Le Dr Denis Boucq, chirurgien plasticien, a été assigné en justice devant le juge des référés du tribunal de Nice. Il est mis en cause dans la mort de sa patiente, Edwige Ligoneche, décédée d’un lymphome alors qu’elle portait des prothèses PIP. La sœur de la victime lui réclame 322 000 euros. Il s’explique.

 

 

 

Egora.fr : Pourquoi êtes-vous assigné en justice ?

Dr Denis Boucq. Je ne fais pas l’objet d’une plainte, comme cela a été rapporté dans certains journaux, mais d’une procédure en référé qui est également exercée à l’encontre de la clinique Mozart, où j’exerce. C’est  Katia Colombo, la sœur d’Edwige Ligoneche, qui m’accuse. Cette procédure est destinée à obtenir une provision de 37 000 euros sur l’indemnisation des préjudices définitifs qui sont demandés par une assignation sur le fond, qui elle me réclame 322 000 euros, dont 50 000 euros au titre du préjudice d’affectant.

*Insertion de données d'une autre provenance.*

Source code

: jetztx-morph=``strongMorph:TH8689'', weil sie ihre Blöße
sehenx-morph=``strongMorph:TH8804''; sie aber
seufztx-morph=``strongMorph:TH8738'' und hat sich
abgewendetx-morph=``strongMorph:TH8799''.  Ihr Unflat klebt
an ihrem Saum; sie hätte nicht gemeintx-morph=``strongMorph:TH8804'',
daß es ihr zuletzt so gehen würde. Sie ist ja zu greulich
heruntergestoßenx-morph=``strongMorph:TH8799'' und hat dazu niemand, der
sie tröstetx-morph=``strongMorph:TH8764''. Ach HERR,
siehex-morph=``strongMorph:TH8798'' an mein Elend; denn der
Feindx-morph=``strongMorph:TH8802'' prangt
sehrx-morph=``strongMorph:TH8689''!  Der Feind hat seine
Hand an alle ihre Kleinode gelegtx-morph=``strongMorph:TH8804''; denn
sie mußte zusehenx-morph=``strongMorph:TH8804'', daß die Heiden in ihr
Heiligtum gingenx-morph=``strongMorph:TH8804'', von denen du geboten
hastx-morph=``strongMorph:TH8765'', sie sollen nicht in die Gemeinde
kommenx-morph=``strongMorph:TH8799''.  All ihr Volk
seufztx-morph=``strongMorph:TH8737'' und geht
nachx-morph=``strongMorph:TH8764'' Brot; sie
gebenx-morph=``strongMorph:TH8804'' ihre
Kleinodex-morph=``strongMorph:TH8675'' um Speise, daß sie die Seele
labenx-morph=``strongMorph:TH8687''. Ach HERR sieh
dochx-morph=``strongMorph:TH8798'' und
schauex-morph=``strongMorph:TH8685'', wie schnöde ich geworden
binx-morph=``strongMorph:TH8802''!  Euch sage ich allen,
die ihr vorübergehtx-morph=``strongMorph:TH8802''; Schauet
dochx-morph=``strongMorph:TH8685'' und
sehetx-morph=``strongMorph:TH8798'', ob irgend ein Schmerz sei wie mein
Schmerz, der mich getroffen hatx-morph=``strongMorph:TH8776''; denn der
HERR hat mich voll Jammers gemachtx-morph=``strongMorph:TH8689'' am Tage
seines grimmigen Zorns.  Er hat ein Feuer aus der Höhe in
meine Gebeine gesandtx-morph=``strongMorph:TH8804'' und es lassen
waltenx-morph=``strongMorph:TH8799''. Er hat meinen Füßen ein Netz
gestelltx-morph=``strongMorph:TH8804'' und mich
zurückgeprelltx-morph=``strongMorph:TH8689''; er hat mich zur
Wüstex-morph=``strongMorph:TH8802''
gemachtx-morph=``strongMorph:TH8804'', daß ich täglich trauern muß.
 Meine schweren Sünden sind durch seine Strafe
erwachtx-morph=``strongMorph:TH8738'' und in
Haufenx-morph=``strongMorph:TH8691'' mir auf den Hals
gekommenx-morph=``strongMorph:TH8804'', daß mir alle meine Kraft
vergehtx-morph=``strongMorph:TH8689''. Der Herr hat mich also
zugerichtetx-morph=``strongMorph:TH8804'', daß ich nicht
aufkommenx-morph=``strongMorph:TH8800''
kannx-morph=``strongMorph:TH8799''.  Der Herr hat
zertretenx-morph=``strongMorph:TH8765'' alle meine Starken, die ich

L’audience était prévue le 14 juin dernier. Elle n’a pas eu lieu, parce que Maître Colombani, l’avocate de Katia Colombo, avait omis d’enrôler son assignation. Elle devra donc refaire toute la procédure et je pense que cela devrait avoir lieu aux alentours du 18 juillet. Je n’ai encore rien reçu officiellement.

 

Dans l’affaire PIP, vous êtes le seul chirurgien dont on parle. N’avez-vous pas le sentiment de régler l’addition pour les autres ?

Je rappelle qu’il y a entre 400 000 à 500 000 femmes qui portent des prothèses PIP dans le monde, dont près de 30 000 en France. J’ai été mis dans le jour médiatique parce que j’étais le chirurgien d’Edwige Ligoneche qui est décédée d’un lymphome et qui a présenté également une rupture d’un implant PIP. Il y a beaucoup de femmes qui ont présenté des ruptures d’implants PIP et qui n’ont pas de lymphome. Par ailleurs, beaucoup de femmes portent des prothèses PIP, mais aucune n’a un lymphome. Edwige Ligoneche est le seul cas.

Je pensais être tranquille puisque je fais partie du comité de suivi PIP au ministère de la Santé qui se réunit une fois par mois. J’y raconte l’expérience du chirurgien, puisque j’ai explanté 210 patientes, ce qui représente 420 prothèses. Sur ce total, il y en avait 64 qui étaient rompues. J’ai pu expliquer comment cela se passait. J’ai rencontré, alors que j’étais au ministère, Alexandra Blachère, qui est la présidente de l’Association de défense des porteuses de prothèses PIP (PPP). En discutant avec elle, je lui avais dit que je m’attendais à être assigné par Katia Colombo et son frère.

Le lendemain de la mort d’Edwige Ligoneche, sa soeur avait dit au journal télévisé que j’avais laissé du silicone dans le sein de sa sœur et que je l’avais ainsi condamnée à mort. Ces mots très forts m’avaient fait réagir, car les critiques contre moi étaient véhémentes. Une plainte pour homicide a ensuite été déposée à Marseille et j’ai été surpris de ne pas en faire partie. Alexandra Blachère m’a alors expliqué que Katia Colombo lui avait rapporté que sur son lit de mort, Edwige Ligoneche avait demandé de faire le nécessaire pour assigner PIP, assigner l’Afssaps, mais avait demandé qu’on ne me touche pas, car elle avait beaucoup d’amitié et de confiance en moi.

Lorsque j’ai vu arriver cette assignation j’ai donc été très surpris. J’ai compris lorsque j’ai additionné les préjudices demandés qui arrivaient à 322 000 euros. Je me suis dit que, désormais, Katia Colombo, en faisait une affaire d’argent. Elle anticipe toute la procédure pour homicide qui est engagée à Marseille et qui elle, aurait pu donner des conclusions en disant si oui ou non PIP est pour quelque chose dans la mort de sa sœur. A ce jour, rien n’est prouvé. Toutes les autorités scientifiques, l’Institut national du cancer et le comité scientifique de la commission européenne du cancer ont estimé qu’il n’y a pas de données permettant d’appréhender un risque de lymphome ou de cancer du sein chez les porteuses de prothèses PIP.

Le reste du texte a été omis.